[Opening Given entries section]
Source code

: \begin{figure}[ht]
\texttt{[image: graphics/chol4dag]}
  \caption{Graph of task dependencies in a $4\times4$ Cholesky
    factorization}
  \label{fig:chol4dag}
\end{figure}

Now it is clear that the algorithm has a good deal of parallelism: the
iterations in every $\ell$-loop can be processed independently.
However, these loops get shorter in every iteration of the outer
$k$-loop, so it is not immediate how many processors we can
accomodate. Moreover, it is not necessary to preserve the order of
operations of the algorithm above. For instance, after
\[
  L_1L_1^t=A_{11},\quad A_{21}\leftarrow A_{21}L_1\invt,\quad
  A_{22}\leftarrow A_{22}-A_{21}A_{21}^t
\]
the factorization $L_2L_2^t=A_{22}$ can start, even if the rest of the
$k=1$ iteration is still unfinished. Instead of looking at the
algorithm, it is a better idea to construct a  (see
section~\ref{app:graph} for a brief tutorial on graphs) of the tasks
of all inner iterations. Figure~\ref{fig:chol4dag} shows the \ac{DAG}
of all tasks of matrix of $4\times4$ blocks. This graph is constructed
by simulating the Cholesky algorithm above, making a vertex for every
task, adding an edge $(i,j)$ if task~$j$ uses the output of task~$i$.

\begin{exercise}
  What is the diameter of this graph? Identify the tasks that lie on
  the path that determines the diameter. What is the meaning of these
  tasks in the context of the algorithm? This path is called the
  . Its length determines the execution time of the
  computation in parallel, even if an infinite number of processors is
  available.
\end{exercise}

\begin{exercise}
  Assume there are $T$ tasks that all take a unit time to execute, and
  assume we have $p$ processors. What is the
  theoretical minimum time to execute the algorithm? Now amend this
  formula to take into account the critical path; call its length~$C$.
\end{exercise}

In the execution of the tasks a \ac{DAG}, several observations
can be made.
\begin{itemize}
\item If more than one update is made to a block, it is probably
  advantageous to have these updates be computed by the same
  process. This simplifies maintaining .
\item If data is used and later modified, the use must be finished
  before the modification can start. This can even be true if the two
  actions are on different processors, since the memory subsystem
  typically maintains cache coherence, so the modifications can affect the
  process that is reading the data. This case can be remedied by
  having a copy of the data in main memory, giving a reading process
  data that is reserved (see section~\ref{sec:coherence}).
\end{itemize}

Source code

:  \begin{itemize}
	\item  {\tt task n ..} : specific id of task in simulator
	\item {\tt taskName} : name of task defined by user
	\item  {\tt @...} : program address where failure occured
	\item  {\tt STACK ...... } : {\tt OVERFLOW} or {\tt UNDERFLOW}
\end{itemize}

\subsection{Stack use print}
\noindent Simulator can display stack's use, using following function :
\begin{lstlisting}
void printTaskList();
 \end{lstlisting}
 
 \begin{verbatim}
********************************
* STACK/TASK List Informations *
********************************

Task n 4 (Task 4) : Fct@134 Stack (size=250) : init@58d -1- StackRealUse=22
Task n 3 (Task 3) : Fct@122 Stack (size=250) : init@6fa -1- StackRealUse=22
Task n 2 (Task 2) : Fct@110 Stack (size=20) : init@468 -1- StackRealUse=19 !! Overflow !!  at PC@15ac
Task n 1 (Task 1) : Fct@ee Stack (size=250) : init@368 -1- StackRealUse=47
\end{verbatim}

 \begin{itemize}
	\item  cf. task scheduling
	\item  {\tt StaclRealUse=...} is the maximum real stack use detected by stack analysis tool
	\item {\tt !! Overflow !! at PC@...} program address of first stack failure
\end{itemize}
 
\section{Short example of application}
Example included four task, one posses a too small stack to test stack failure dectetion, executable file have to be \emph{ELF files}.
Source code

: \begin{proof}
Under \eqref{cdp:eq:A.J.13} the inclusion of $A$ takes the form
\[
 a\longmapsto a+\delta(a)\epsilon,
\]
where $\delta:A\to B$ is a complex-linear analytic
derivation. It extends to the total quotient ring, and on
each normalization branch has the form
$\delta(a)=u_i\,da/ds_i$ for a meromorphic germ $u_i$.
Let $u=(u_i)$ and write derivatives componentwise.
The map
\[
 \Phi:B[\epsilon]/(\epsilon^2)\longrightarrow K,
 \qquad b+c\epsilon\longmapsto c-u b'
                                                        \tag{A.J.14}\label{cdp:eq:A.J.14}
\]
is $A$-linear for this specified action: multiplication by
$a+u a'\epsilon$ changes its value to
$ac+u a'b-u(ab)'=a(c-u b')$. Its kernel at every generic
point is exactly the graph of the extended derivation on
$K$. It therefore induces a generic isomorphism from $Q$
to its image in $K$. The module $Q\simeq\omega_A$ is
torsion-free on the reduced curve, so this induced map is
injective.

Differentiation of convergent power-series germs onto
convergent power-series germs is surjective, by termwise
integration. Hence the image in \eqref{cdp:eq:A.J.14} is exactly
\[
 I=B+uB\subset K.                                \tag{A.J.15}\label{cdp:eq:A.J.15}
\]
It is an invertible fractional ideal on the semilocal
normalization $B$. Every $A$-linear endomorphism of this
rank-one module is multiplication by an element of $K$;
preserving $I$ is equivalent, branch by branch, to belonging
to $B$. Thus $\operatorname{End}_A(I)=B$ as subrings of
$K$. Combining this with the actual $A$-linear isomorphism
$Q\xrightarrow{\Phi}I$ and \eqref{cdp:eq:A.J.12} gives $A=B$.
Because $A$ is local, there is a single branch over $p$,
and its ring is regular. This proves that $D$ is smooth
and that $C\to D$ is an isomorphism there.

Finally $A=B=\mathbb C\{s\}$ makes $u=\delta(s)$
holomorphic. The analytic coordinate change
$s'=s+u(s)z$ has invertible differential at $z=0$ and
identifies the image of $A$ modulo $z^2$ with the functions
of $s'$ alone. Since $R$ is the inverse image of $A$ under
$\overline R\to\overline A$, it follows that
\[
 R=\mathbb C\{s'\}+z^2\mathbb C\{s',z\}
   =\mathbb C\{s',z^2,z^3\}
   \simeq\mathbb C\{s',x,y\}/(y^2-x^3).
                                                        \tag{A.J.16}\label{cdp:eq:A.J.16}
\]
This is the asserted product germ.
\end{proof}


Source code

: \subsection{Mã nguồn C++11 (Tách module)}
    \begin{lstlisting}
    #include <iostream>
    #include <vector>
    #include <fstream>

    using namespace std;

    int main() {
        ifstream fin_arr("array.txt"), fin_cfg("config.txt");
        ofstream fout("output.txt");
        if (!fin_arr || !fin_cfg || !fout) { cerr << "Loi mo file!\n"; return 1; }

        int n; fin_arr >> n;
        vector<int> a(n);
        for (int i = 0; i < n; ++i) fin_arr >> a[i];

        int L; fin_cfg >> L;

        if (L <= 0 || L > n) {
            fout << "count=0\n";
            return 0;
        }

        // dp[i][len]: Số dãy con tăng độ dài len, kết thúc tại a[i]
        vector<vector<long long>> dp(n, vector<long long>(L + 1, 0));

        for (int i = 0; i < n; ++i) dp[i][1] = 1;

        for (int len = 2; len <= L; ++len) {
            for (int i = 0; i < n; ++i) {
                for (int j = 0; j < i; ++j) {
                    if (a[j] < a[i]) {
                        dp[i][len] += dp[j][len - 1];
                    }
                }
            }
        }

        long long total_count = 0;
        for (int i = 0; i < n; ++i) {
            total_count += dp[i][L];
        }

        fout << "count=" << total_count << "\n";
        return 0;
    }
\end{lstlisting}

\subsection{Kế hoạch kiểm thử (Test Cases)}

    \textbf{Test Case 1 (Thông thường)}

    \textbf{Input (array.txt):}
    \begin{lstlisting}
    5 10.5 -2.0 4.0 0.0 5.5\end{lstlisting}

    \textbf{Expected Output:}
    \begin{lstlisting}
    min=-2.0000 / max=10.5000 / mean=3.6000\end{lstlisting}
[Closing Given entries section]
Required work: Search the listing for "Cholesky" and show every line where it occurs.

Answer below:
  \caption{Graph of task dependencies in a $4\times4$ Cholesky
by simulating the Cholesky algorithm above, making a vertex for every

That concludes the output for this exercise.